Hermione nodded firmly. There were dark circles under her eyes, but with as many subjects as she was taking and how often she tended to fling herself into studying, Harry wasn’t surprised about that.
“Yes. I—I wanted to apologize for not being around this year. The thing is, that I had—a secret as to why I could take all the classes I did.”
“You do?”
Harry stared as Hermione nodded again, reached under her robe, and took out a glittering golden hourglass that hung on a chain like a pendant. “This is called a Time-Turner,” Hermione explained, while Harry continued to stare. “It allows me to turn back time a couple of hours. I could attend classes that were at the same hour that way.”
It took Harry what felt like ages to find his voice. “And who gave it to you?”
“Professor McGonagall. She said sometimes the Ministry allowed students to have them to study like I do, but it’s very rare. And I had to keep it secret and take good care of it.”
Harry swallowed and ignored the bitterness that probably no professor would ever do something like that for him. He examined Hermione’s face. “Did you get any sleep?”
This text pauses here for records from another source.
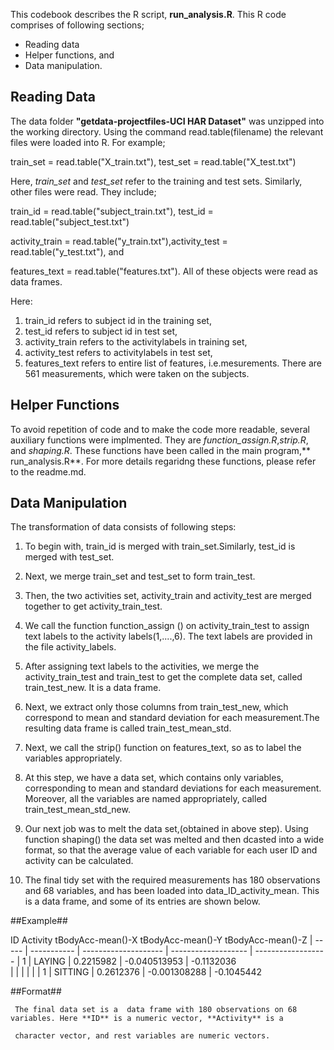          
         
         
            
This codebook describes the R script, **run_analysis.R**. This R code comprises of following sections;
*	Reading data
*	Helper functions, and 
*	Data manipulation.

## Reading Data ##



 The data folder **"getdata-projectfiles-UCI HAR Dataset"** was unzipped into the working directory. Using the command read.table(filename) the relevant files were loaded into R. For example;

  train_set = read.table("X_train.txt"), test_set = read.table("X_test.txt")

Here, *train_set* and *test_set* refer to the training and test sets. Similarly, other files were read. They include;

 train_id = read.table("subject_train.txt"), test_id = read.table("subject_test.txt")

 activity_train = read.table("y_train.txt"),activity_test = read.table("y_test.txt"), and

 features_text = read.table("features.txt"). All of these objects were read as data frames.

Here:

   1. train_id refers to subject id in the training set,
   2. test_id refers to subject id in test set,
   3. activity_train refers to the activitylabels in training set,
   4. activity_test refers to activitylabels in test set,
   5. features_text refers to entire list of features, i.e.mesurements. There are 561 measurements, which were taken on the subjects.

## Helper Functions ##


To avoid repetition of code and to make the code more readable, several auxiliary functions were implmented. They are *function_assign.R*,*strip.R*, and *shaping.R*.  These functions have been called in the main program,** run_analysis.R**. For more details regaridng these functions, please refer to the readme.md.


## Data Manipulation ##


The transformation of data consists of following steps:
1. To begin with, train_id is merged with train_set.Similarly, test_id is merged with test_set.

2. Next, we merge train_set and test_set to form train_test.
 
3. Then, the two activities set, activity_train and activity_test are merged together to get activity_train_test.

4. We call the function function_assign () on activity_train_test  to assign text labels to the activity labels(1,....,6). The text labels are provided in the file activity_labels.

5. After assigning text labels to the activities, we merge the activity_train_test and train_test to get the complete data set, called train_test_new. It is a data frame.

6. Next, we extract only those columns from train_test_new, which correspond to mean and standard deviation for each measurement.The resulting data frame is called train_test_mean_std.

7. Next, we call the strip() function on features_text, so as to label the variables appropriately. 

8. At this step, we have a data set, which contains only variables, corresponding to mean and standard deviations for each measurement. Moreover, all the variables are named appropriately, called train_test_mean_std_new.

9. Our next job was to melt the data set,(obtained in above step). Using function shaping() the data set was melted and then dcasted into a wide format, so that the average value of each variable for each user ID and activity can be calculated. 

10. The final tidy set with the required measurements  has 180 observations and 68 variables, and has been loaded into data_ID_activity_mean. This is a data frame, and some of its entries are shown below.

##Example##

  ID      Activity        tBodyAcc-mean()-X     tBodyAcc-mean()-Y      tBodyAcc-mean()-Z
| ----- | ----------- |  -------------------- | ------------------- |  ------------------
|  1    |     LAYING  |        0.2215982      |    -0.040513953     |     -0.1132036    
|       |             |                       |                     |
|  1    |    SITTING  |        0.2612376      |    -0.001308288     |    -0.1045442 


     
     
##Format##


     The final data set is a  data frame with 180 observations on 68 variables. Here **ID** is a numeric vector, **Activity** is a

     character vector, and rest variables are numeric vectors.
Hermione’s cheeks darkened with a blush. “Um.”
“You forgot to turn it often enough to give yourself time to sleep, didn’t you?” Harry sighed. “You were studying. If you didn’t have to appear in the Great Hall for meals, you might not have eaten, either.”
“I promise that I’ve learned my lesson, Harry!” Hermione said earnestly. “It’s really not worth it, trying to take that many classes. I’m only really interested in Arithmancy and Ancient Runes and Care of Magical Creatures out of the electives anyway. Professor McGonagall promised she would make arrangements for me to attend the classes I wanted next year without having to skip about in time.”
“Well, I’m glad you told me,” Harry said as gently as he could. “Did you tell Ron, too? I know he was worried about you.”
“He was?”
“Well, I mean, you know how Ron gets. The more worried about something he is, the angrier he gets.”
“Yes.” Hermione sighed. “I know.”
“So I think you should tell him as soon as you can.”
“Thanks, Harry. You’re a good friend.” And Hermione leaned forwards and gave him a quick hug before leaving.
Harry watched her go, and then shook his head and turned back to the books he was going to copy pages out of to study this summer. If he’d had a Time-Turner, he probably wouldn’t have used it for classes, anyway. He would have just used it to get extra time to train with Millicent and Blaise, and sneak around so that Dumbledore couldn’t keep accusing him of things he hadn’t done.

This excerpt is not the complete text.